Each line of the records is to be returned verbatim, with the images omitted.
*** Dataset excerpts Section Begins ***
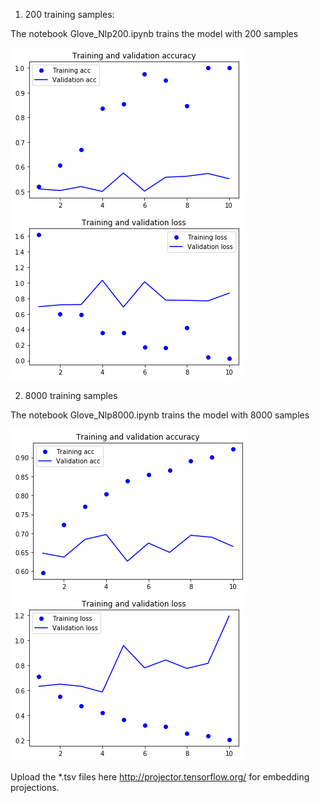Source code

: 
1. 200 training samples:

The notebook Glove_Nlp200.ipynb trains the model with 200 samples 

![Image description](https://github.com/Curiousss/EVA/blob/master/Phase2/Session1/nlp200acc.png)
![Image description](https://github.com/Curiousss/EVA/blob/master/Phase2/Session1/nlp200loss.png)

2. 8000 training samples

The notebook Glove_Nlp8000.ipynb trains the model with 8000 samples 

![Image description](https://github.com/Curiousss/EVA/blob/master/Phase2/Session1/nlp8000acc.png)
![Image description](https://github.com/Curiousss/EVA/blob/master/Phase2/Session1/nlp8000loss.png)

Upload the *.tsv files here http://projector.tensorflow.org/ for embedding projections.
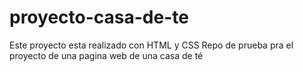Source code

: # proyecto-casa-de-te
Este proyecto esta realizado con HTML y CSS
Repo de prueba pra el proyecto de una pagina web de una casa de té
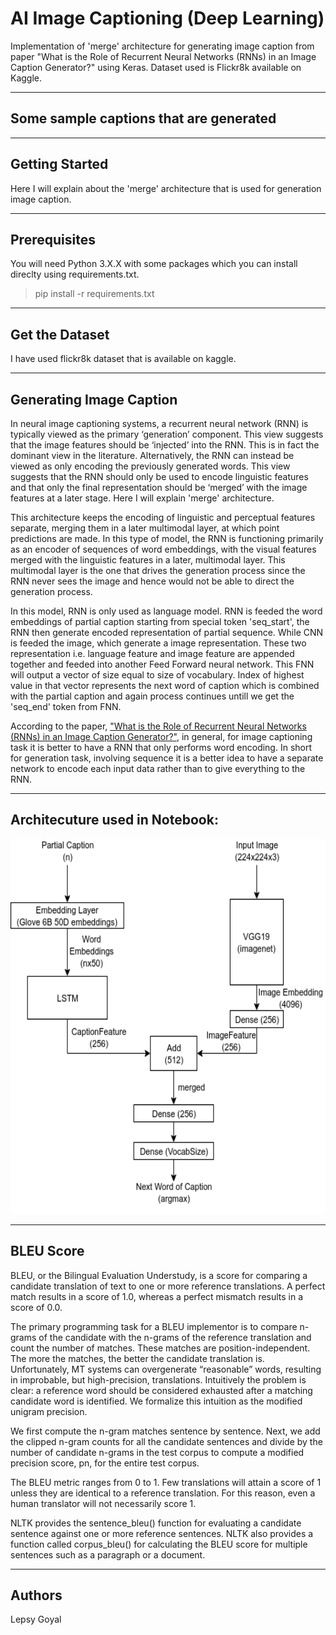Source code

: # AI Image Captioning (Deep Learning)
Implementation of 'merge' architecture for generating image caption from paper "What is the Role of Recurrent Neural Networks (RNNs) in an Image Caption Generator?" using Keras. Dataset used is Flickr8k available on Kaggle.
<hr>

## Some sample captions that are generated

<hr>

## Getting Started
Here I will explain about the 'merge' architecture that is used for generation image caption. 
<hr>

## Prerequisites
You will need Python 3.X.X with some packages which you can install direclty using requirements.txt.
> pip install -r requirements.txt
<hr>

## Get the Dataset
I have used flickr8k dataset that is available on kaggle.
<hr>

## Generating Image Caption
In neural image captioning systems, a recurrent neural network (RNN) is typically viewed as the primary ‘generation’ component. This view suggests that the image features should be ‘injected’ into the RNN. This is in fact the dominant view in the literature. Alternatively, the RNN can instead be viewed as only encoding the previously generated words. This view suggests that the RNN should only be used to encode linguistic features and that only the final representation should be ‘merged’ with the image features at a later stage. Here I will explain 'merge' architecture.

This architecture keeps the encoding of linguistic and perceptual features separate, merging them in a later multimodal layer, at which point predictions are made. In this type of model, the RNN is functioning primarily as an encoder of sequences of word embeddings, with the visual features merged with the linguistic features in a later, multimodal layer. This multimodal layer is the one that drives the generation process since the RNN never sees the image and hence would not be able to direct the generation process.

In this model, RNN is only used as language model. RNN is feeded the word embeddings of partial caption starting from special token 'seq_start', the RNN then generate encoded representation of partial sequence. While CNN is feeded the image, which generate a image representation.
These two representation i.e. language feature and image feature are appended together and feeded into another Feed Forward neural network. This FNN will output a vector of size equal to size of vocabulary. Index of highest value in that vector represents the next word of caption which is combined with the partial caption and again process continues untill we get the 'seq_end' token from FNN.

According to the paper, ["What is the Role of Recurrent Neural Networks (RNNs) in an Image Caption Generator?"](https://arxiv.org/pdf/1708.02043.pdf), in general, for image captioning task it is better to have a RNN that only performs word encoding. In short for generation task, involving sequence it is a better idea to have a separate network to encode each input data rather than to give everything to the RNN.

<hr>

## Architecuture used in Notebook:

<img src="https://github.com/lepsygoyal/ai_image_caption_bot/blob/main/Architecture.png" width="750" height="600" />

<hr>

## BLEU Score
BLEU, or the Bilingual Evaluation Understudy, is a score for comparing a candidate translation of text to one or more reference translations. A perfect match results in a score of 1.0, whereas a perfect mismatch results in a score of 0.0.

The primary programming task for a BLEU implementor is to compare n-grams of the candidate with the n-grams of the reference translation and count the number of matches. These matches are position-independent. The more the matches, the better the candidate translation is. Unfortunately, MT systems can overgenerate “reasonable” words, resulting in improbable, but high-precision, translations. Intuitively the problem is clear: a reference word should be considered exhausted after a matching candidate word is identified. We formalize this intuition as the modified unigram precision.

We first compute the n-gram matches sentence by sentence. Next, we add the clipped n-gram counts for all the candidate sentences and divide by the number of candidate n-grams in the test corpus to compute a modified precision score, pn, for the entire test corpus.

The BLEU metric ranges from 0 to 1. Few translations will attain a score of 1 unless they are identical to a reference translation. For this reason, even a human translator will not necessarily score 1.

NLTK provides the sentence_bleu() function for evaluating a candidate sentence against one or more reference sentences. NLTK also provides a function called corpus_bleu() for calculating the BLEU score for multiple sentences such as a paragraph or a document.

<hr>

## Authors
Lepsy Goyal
*** Dataset excerpts Section Ends ***
> Task answer
Source code

: 
1. 200 training samples:

The notebook Glove_Nlp200.ipynb trains the model with 200 samples 

![Image description](https://github.com/Curiousss/EVA/blob/master/Phase2/Session1/nlp200acc.png)
![Image description](https://github.com/Curiousss/EVA/blob/master/Phase2/Session1/nlp200loss.png)

2. 8000 training samples

The notebook Glove_Nlp8000.ipynb trains the model with 8000 samples 

![Image description](https://github.com/Curiousss/EVA/blob/master/Phase2/Session1/nlp8000acc.png)
![Image description](https://github.com/Curiousss/EVA/blob/master/Phase2/Session1/nlp8000loss.png)

Upload the *.tsv files here http://projector.tensorflow.org/ for embedding projections.
Source code

: # proyecto-casa-de-te
Este proyecto esta realizado con HTML y CSS
Repo de prueba pra el proyecto de una pagina web de una casa de té
Source code

: # AI Image Captioning (Deep Learning)
Implementation of 'merge' architecture for generating image caption from paper "What is the Role of Recurrent Neural Networks (RNNs) in an Image Caption Generator?" using Keras. Dataset used is Flickr8k available on Kaggle.
<hr>

## Some sample captions that are generated

<hr>

## Getting Started
Here I will explain about the 'merge' architecture that is used for generation image caption. 
<hr>

## Prerequisites
You will need Python 3.X.X with some packages which you can install direclty using requirements.txt.
> pip install -r requirements.txt
<hr>

## Get the Dataset
I have used flickr8k dataset that is available on kaggle.
<hr>

## Generating Image Caption
In neural image captioning systems, a recurrent neural network (RNN) is typically viewed as the primary ‘generation’ component. This view suggests that the image features should be ‘injected’ into the RNN. This is in fact the dominant view in the literature. Alternatively, the RNN can instead be viewed as only encoding the previously generated words. This view suggests that the RNN should only be used to encode linguistic features and that only the final representation should be ‘merged’ with the image features at a later stage. Here I will explain 'merge' architecture.

This architecture keeps the encoding of linguistic and perceptual features separate, merging them in a later multimodal layer, at which point predictions are made. In this type of model, the RNN is functioning primarily as an encoder of sequences of word embeddings, with the visual features merged with the linguistic features in a later, multimodal layer. This multimodal layer is the one that drives the generation process since the RNN never sees the image and hence would not be able to direct the generation process.

In this model, RNN is only used as language model. RNN is feeded the word embeddings of partial caption starting from special token 'seq_start', the RNN then generate encoded representation of partial sequence. While CNN is feeded the image, which generate a image representation.
These two representation i.e. language feature and image feature are appended together and feeded into another Feed Forward neural network. This FNN will output a vector of size equal to size of vocabulary. Index of highest value in that vector represents the next word of caption which is combined with the partial caption and again process continues untill we get the 'seq_end' token from FNN.

According to the paper, ["What is the Role of Recurrent Neural Networks (RNNs) in an Image Caption Generator?"](https://arxiv.org/pdf/1708.02043.pdf), in general, for image captioning task it is better to have a RNN that only performs word encoding. In short for generation task, involving sequence it is a better idea to have a separate network to encode each input data rather than to give everything to the RNN.

<hr>

## Architecuture used in Notebook:

<img src="https://github.com/lepsygoyal/ai_image_caption_bot/blob/main/Architecture.png" width="750" height="600" />

<hr>

## BLEU Score
BLEU, or the Bilingual Evaluation Understudy, is a score for comparing a candidate translation of text to one or more reference translations. A perfect match results in a score of 1.0, whereas a perfect mismatch results in a score of 0.0.

The primary programming task for a BLEU implementor is to compare n-grams of the candidate with the n-grams of the reference translation and count the number of matches. These matches are position-independent. The more the matches, the better the candidate translation is. Unfortunately, MT systems can overgenerate “reasonable” words, resulting in improbable, but high-precision, translations. Intuitively the problem is clear: a reference word should be considered exhausted after a matching candidate word is identified. We formalize this intuition as the modified unigram precision.

We first compute the n-gram matches sentence by sentence. Next, we add the clipped n-gram counts for all the candidate sentences and divide by the number of candidate n-grams in the test corpus to compute a modified precision score, pn, for the entire test corpus.

The BLEU metric ranges from 0 to 1. Few translations will attain a score of 1 unless they are identical to a reference translation. For this reason, even a human translator will not necessarily score 1.

NLTK provides the sentence_bleu() function for evaluating a candidate sentence against one or more reference sentences. NLTK also provides a function called corpus_bleu() for calculating the BLEU score for multiple sentences such as a paragraph or a document.

<hr>

## Authors
Lepsy Goyal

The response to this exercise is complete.